▸ **Task details**: Copy the listing exactly; drop the pictures.

• • •

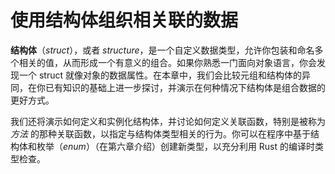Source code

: # 使用结构体组织相关联的数据

<!-- https://github.com/rust-lang/book/blob/main/src/ch05-00-structs.md -->
<!-- commit 8a6130451b0817ead5c2522ce641dcb0f11a8571 -->

**结构体**（*struct*），或者 *structure*，是一个自定义数据类型，允许你包装和命名多个相关的值，从而形成一个有意义的组合。如果你熟悉一门面向对象语言，你会发现一个 struct 就像对象的数据属性。在本章中，我们会比较元组和结构体的异同，在你已有知识的基础上进一步探讨，并演示在何种情况下结构体是组合数据的更好方式。

我们还将演示如何定义和实例化结构体，并讨论如何定义关联函数，特别是被称为 *方法* 的那种关联函数，以指定与结构体类型相关的行为。你可以在程序中基于结构体和枚举（*enum*）（在第六章介绍）创建新类型，以充分利用 Rust 的编译时类型检查。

• • •

▸ **Answer section**:
Source code

: # 使用结构体组织相关联的数据

<!-- https://github.com/rust-lang/book/blob/main/src/ch05-00-structs.md -->
<!-- commit 8a6130451b0817ead5c2522ce641dcb0f11a8571 -->

**结构体**（*struct*），或者 *structure*，是一个自定义数据类型，允许你包装和命名多个相关的值，从而形成一个有意义的组合。如果你熟悉一门面向对象语言，你会发现一个 struct 就像对象的数据属性。在本章中，我们会比较元组和结构体的异同，在你已有知识的基础上进一步探讨，并演示在何种情况下结构体是组合数据的更好方式。

我们还将演示如何定义和实例化结构体，并讨论如何定义关联函数，特别是被称为 *方法* 的那种关联函数，以指定与结构体类型相关的行为。你可以在程序中基于结构体和枚举（*enum*）（在第六章介绍）创建新类型，以充分利用 Rust 的编译时类型检查。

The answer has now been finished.